[WORK ITEM]
Check every line of the records below for the string "align", then report only how many lines have it.
[RECORDS FOR THIS EXERCISE — start]
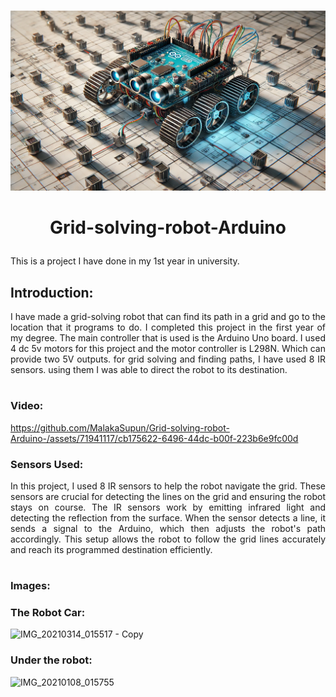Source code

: # 
<p align="center">
    <img width="1150" src="Repo_Images/Image_01.png" alt="Logo_01">
</p>

#
<h1 align="center">

Grid-solving-robot-Arduino
</h1>

This is a project I have done in my 1st year in university.

## Introduction:
<p align="justify">
I have made a grid-solving robot that can find its path in a grid and go to the location that it programs to do. I completed this project in the first year of my degree. The main controller that is used is the Arduino Uno board.  I used 4 dc 5v motors for this project and the motor controller is  L298N. Which can provide two 5V outputs. for grid solving and finding paths, I have used 8 IR sensors. using them I was able to  direct the robot to its destination.

#

### Video:

https://github.com/MalakaSupun/Grid-solving-robot-Arduino-/assets/71941117/cb175622-6496-44dc-b00f-223b6e9fc00d


### Sensors Used:

<p align="justify">
In this project, I used 8 IR sensors to help the robot navigate the grid. These sensors are crucial for detecting the lines on the grid and ensuring the robot stays on course. The IR sensors work by emitting infrared light and detecting the reflection from the surface. When the sensor detects a line, it sends a signal to the Arduino, which then adjusts the robot's path accordingly. This setup allows the robot to follow the grid lines accurately and reach its programmed destination efficiently.

#
### Images:

### The Robot Car:
![IMG_20210314_015517 - Copy](https://github.com/MalakaSupun/Grid-solving-robot-Arduino-/assets/71941117/87051945-9ff7-4d2e-977c-bda6a913b21f)


### Under the robot:

![IMG_20210108_015755](https://github.com/MalakaSupun/Grid-solving-robot-Arduino-/assets/71941117/d6ae0765-a212-4eaa-a013-0d6286ba95d4)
[RECORDS FOR THIS EXERCISE — finish]
[ANSWER TO THE PROBLEM]
4